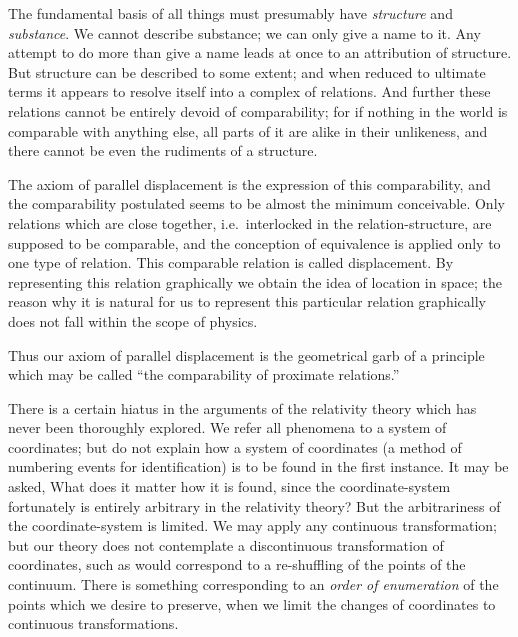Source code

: \documentclass[12pt]{book}
\begin{document}
The fundamental basis of all things must presumably have \emph{structure} and
\emph{substance}. We cannot describe substance; we can only give a name to it.
Any attempt to do more than give a name leads at once to an attribution of
structure. But structure can be described to some extent; and when reduced
to ultimate terms it appears to resolve itself into a complex of relations. And
further these relations cannot be entirely devoid of comparability; for if
nothing in the world is comparable with anything else, all parts of it are alike
in their unlikeness, and there cannot be even the rudiments of a structure.

The axiom of parallel displacement is the expression of this comparability,
and the comparability postulated seems to be almost the minimum conceivable.
Only relations which are close together, i.e.\ interlocked in the relation-structure,
are supposed to be comparable, and the conception of equivalence
is applied only to one type of relation. This comparable relation is called
displacement. By representing this relation graphically we obtain the idea of
location in space; the reason why it is natural for us to represent this particular
relation graphically does not fall within the scope of physics.

Thus our axiom of parallel displacement is the geometrical garb of a
principle which may be called ``the comparability of proximate relations.''
%

There is a certain hiatus in the arguments of the relativity theory which
has never been thoroughly explored. We refer all phenomena to a system of
coordinates; but do not explain how a system of coordinates (a method of
%
numbering events for identification) is to be found in the first instance. It
may be asked, What does it matter how it is found, since the coordinate-system
fortunately is entirely arbitrary in the relativity theory? But the
arbitrariness of the coordinate-system is limited. We may apply any continuous
transformation; but our theory does not contemplate a discontinuous
transformation of coordinates, such as would correspond to a re-shuffling of
%
the points of the continuum. There is something corresponding to an \emph{order of
enumeration} of the points which we desire to preserve, when we limit the
changes of coordinates to continuous transformations.
\end{document}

···

*What you should do*
Once the pictures are dropped, repeat the data above exactly.

*Completed exercise*
Source code

: \documentclass[12pt]{book}
\begin{document}
The fundamental basis of all things must presumably have \emph{structure} and
\emph{substance}. We cannot describe substance; we can only give a name to it.
Any attempt to do more than give a name leads at once to an attribution of
structure. But structure can be described to some extent; and when reduced
to ultimate terms it appears to resolve itself into a complex of relations. And
further these relations cannot be entirely devoid of comparability; for if
nothing in the world is comparable with anything else, all parts of it are alike
in their unlikeness, and there cannot be even the rudiments of a structure.

The axiom of parallel displacement is the expression of this comparability,
and the comparability postulated seems to be almost the minimum conceivable.
Only relations which are close together, i.e.\ interlocked in the relation-structure,
are supposed to be comparable, and the conception of equivalence
is applied only to one type of relation. This comparable relation is called
displacement. By representing this relation graphically we obtain the idea of
location in space; the reason why it is natural for us to represent this particular
relation graphically does not fall within the scope of physics.

Thus our axiom of parallel displacement is the geometrical garb of a
principle which may be called ``the comparability of proximate relations.''
%

There is a certain hiatus in the arguments of the relativity theory which
has never been thoroughly explored. We refer all phenomena to a system of
coordinates; but do not explain how a system of coordinates (a method of
%
numbering events for identification) is to be found in the first instance. It
may be asked, What does it matter how it is found, since the coordinate-system
fortunately is entirely arbitrary in the relativity theory? But the
arbitrariness of the coordinate-system is limited. We may apply any continuous
transformation; but our theory does not contemplate a discontinuous
transformation of coordinates, such as would correspond to a re-shuffling of
%
the points of the continuum. There is something corresponding to an \emph{order of
enumeration} of the points which we desire to preserve, when we limit the
changes of coordinates to continuous transformations.
\end{document}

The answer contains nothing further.